Ah. I missed. that. And I totally agree. Amended my 2nd answer in case it's just a matter of missing the SOURCE_KEY... which would only bring back the value if that full structure was available and without an anchor would be horribly non-performant...
See my answer. You were missing an actual extraction. Your capturing group surrounded only the field name... so nothing was being captured. You're also representing only one iteration of "anything that is not a dot" because you were missing the + which says "Everything that is not a dot, until you hit the dot". Whether you grab all the fields, or put literals in the domain and sub domain it doesn't matter as long as you are actually capturing something.
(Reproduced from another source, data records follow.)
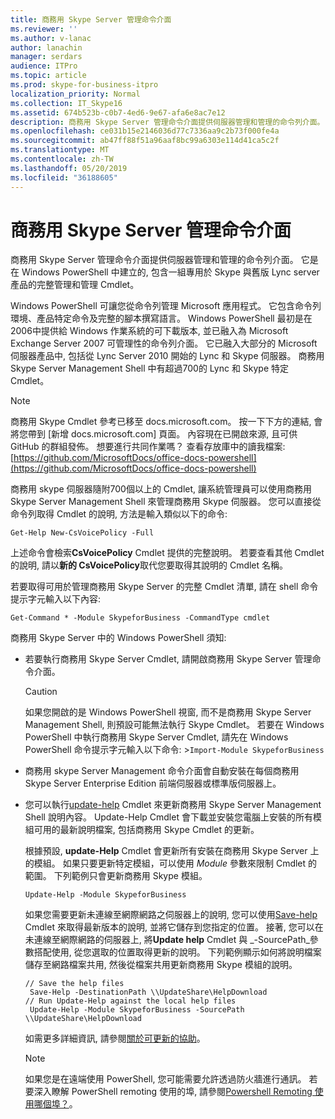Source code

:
```yaml
---
title: 商務用 Skype Server 管理命令介面
ms.reviewer: ''
ms.author: v-lanac
author: lanachin
manager: serdars
audience: ITPro
ms.topic: article
ms.prod: skype-for-business-itpro
localization_priority: Normal
ms.collection: IT_Skype16
ms.assetid: 674b523b-c0b7-4ed6-9e67-afa6e8ac7e12
description: 商務用 Skype Server 管理命令介面提供伺服器管理和管理的命令列介面。 它是在 Windows PowerShell 中建立的, 包含一組專用於 Skype 與舊版 Lync server 產品的完整管理和管理 Cmdlet。
ms.openlocfilehash: ce031b15e2146036d77c7336aa9c2b73f000fe4a
ms.sourcegitcommit: ab47ff88f51a96aaf8bc99a6303e114d41ca5c2f
ms.translationtype: MT
ms.contentlocale: zh-TW
ms.lasthandoff: 05/20/2019
ms.locfileid: "36188605"
---
```

# <a name="skype-for-business-server-management-shell"></a>商務用 Skype Server 管理命令介面
 
商務用 Skype Server 管理命令介面提供伺服器管理和管理的命令列介面。 它是在 Windows PowerShell 中建立的, 包含一組專用於 Skype 與舊版 Lync server 產品的完整管理和管理 Cmdlet。
  
Windows PowerShell 可讓您從命令列管理 Microsoft 應用程式。 它包含命令列環境、產品特定命令及完整的腳本撰寫語言。 Windows PowerShell 最初是在2006中提供給 Windows 作業系統的可下載版本, 並已融入為 Microsoft Exchange Server 2007 可管理性的命令列介面。 它已融入大部分的 Microsoft 伺服器產品中, 包括從 Lync Server 2010 開始的 Lync 和 Skype 伺服器。 商務用 Skype Server Management Shell 中有超過700的 Lync 和 Skype 特定 Cmdlet。
  
> [!NOTE]
> 商務用 Skype Cmdlet 參考已移至 docs.microsoft.com。 按一下下方的連結, 會將您帶到 [新增 docs.microsoft.com] 頁面。 內容現在已開啟來源, 且可供 GitHub 的群組發佈。 想要進行共同作業嗎？ 查看存放庫中的讀我檔案:[https://github.com/MicrosoftDocs/office-docs-powershell](https://github.com/MicrosoftDocs/office-docs-powershell)
  
商務用 skype 伺服器隨附700個以上的 Cmdlet, 讓系統管理員可以使用商務用 Skype Server Management Shell 來管理商務用 Skype 伺服器。 您可以直接從命令列取得 Cmdlet 的說明, 方法是輸入類似以下的命令:
  
```
Get-Help New-CsVoicePolicy -Full
```

上述命令會檢索**CsVoicePolicy** Cmdlet 提供的完整說明。 若要查看其他 Cmdlet 的說明, 請以**新的 CsVoicePolicy**取代您要取得其說明的 Cmdlet 名稱。
  
若要取得可用於管理商務用 Skype Server 的完整 Cmdlet 清單, 請在 shell 命令提示字元輸入以下內容: 
  
```
Get-Command * -Module SkypeforBusiness -CommandType cmdlet
```



商務用 Skype Server 中的 Windows PowerShell 須知:
  
- 若要執行商務用 Skype Server Cmdlet, 請開啟商務用 Skype Server 管理命令介面。
    
    > [!CAUTION]
    > 如果您開啟的是 Windows PowerShell 視窗, 而不是商務用 Skype Server Management Shell, 則預設可能無法執行 Skype Cmdlet。 若要在 Windows PowerShell 中執行商務用 Skype Server Cmdlet, 請先在 Windows PowerShell 命令提示字元輸入以下命令: >`Import-Module SkypeforBusiness`
  
- 商務用 skype Server Management 命令介面會自動安裝在每個商務用 Skype Server Enterprise Edition 前端伺服器或標準版伺服器上。
    
- 您可以執行[update-help](https://technet.microsoft.com/en-us/library/hh849720.aspx) Cmdlet 來更新商務用 Skype Server Management Shell 說明內容。 Update-Help Cmdlet 會下載並安裝您電腦上安裝的所有模組可用的最新說明檔案, 包括商務用 Skype Cmdlet 的更新。
    
    根據預設, **update-Help** Cmdlet 會更新所有安裝在商務用 Skype Server 上的模組。 如果只要更新特定模組，可以使用 _Module_ 參數來限制 Cmdlet 的範圍。 下列範例只會更新商務用 Skype 模組。
    
  ```
  Update-Help -Module SkypeforBusiness
  ```

    如果您需要更新未連線至網際網路之伺服器上的說明, 您可以使用[Save-help](https://technet.microsoft.com/en-us/library/hh849724.aspx) Cmdlet 來取得最新版本的說明, 並將它儲存到您指定的位置。 接著, 您可以在未連線至網際網路的伺服器上, 將**Update help** Cmdlet 與 _-SourcePath_參數搭配使用, 從您選取的位置取得更新的說明。 下列範例顯示如何將說明檔案儲存至網路檔案共用, 然後從檔案共用更新商務用 Skype 模組的說明。
    
  ```
  // Save the help files
   Save-Help -DestinationPath \\UpdateShare\HelpDownload
  // Run Update-Help against the local help files
   Update-Help -Module SkypeforBusiness -SourcePath \\UpdateShare\HelpDownload
  ```

    如需更多詳細資訊, 請參閱[關於可更新的協助](https://technet.microsoft.com/library/hh847735.aspx)。
    
    > [!NOTE]
    > 如果您是在遠端使用 PowerShell, 您可能需要允許透過防火牆進行通訊。 若要深入瞭解 PowerShell remoting 使用的埠, 請參閱[Powershell Remoting 使用哪個埠？](https://blogs.technet.microsoft.com/christwe/2012/06/20/what-port-does-powershell-remoting-use/)。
As for "Slower" as long as you are moving forward (and not doing lookbacks) speed isn't an issue.
Are you sure you need indexed extractions here?
What happens when you run this search:
index=foo sourcetype=generic-name gname=some-gname
Is the scanCount in the job inspector higher than the resultCount?
Thank you for your answer. Yes I am pretty sure that I need indexed extractions here since I am running the equivalence of gname=foo on every single search I do. Anyway, I will compare the performance before and after my change.
When I run this:
index=foo sourcetype=generic-name gname=some-gname
I got: No Results Found. Even with sourcetype=generic-name only and gname=some-gname only.
scanCount=0 resultCount=0.
I am wondering if the host is part of the data. Is the host part of the data that I can extract ? Or maybe it is just my regexp.